◆ STORED DATA
------------------------------

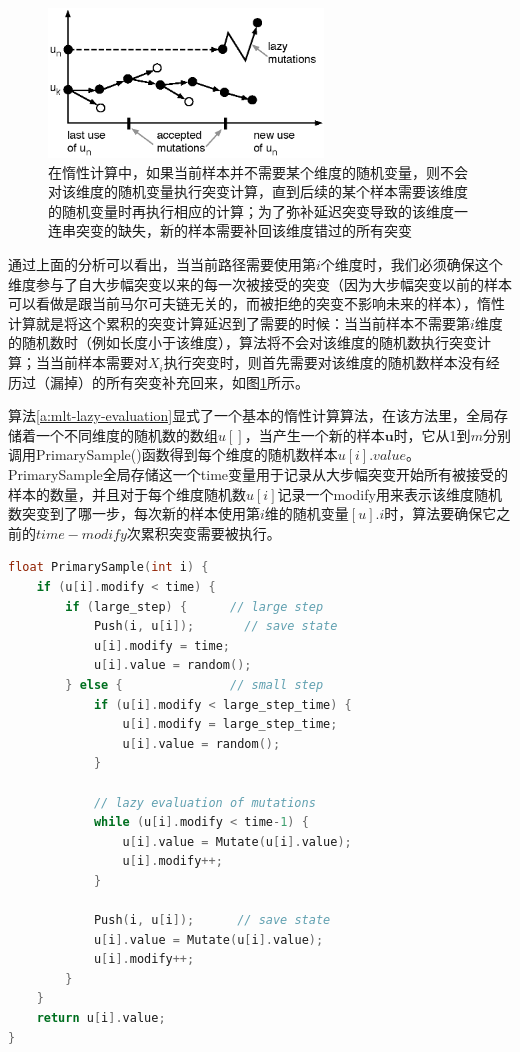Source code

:\begin{figure}
	\sidecaption
	\includegraphics[width=0.65\textwidth]{figures/mlt/lazy}
	\caption{在惰性计算中，如果当前样本并不需要某个维度的随机变量，则不会对该维度的随机变量执行突变计算，直到后续的某个样本需要该维度的随机变量时再执行相应的计算；为了弥补延迟突变导致的该维度一连串突变的缺失，新的样本需要补回该维度错过的所有突变}
	\label{f:mlt-lazy}
\end{figure}

通过上面的分析可以看出，当当前路径需要使用第$i$个维度时，我们必须确保这个维度参与了自大步幅突变以来的每一次被接受的突变（因为大步幅突变以前的样本可以看做是跟当前马尔可夫链无关的，而被拒绝的突变不影响未来的样本），惰性计算就是将这个累积的突变计算延迟到了需要的时候：当当前样本不需要第$i$维度的随机数时（例如长度小于该维度），算法将不会对该维度的随机数执行突变计算；当当前样本需要对$X_i$执行突变时，则首先需要对该维度的随机数样本没有经历过（漏掉）的所有突变补充回来，如图\ref{f:mlt-lazy}所示。

算法\ref{a:mlt-lazy-evaluation}显式了一个基本的惰性计算算法，在该方法里，全局存储着一个不同维度的随机数的数组$u[]$，当产生一个新的样本$\mathbf{u}$时，它从1到$m$分别调用PrimarySample()函数得到每个维度的随机数样本$u[i].value$。PrimarySample全局存储这一个time变量用于记录从大步幅突变开始所有被接受的样本的数量，并且对于每个维度随机数$u[i]$记录一个modify用来表示该维度随机数突变到了哪一步，每次新的样本使用第$i$维的随机变量$[u].i$时，算法要确保它之前的$time-modify$次累积突变需要被执行。

\begin{algorithm}
\begin{lstlisting}[language=C++, mathescape]
float PrimarySample(int i) { 
	if (u[i].modify < time) {
		if (large_step) {      // large step
			Push(i, u[i]);       // save state
			u[i].modify = time;
			u[i].value = random();
		} else {               // small step
			if (u[i].modify < large_step_time) {
				u[i].modify = large_step_time;
				u[i].value = random();
			}
			
			// lazy evaluation of mutations 
			while (u[i].modify < time-1) {
				u[i].value = Mutate(u[i].value);
				u[i].modify++;
			}
			
			Push(i, u[i]);      // save state
			u[i].value = Mutate(u[i].value);
			u[i].modify++;
		} 
	}
	return u[i].value;
}
\end{lstlisting}
\caption{获取每个原采样空间第$i$维的[0,1]随机变量的伪代码}
\label{a:mlt-lazy-evaluation}
\end{algorithm}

------------------------------

◆ YOUR GOAL
Which lines of the records contain "Push"? Show each of them.

◆ COMPLETED EXERCISE
			Push(i, u[i]);       // save state
			Push(i, u[i]);      // save state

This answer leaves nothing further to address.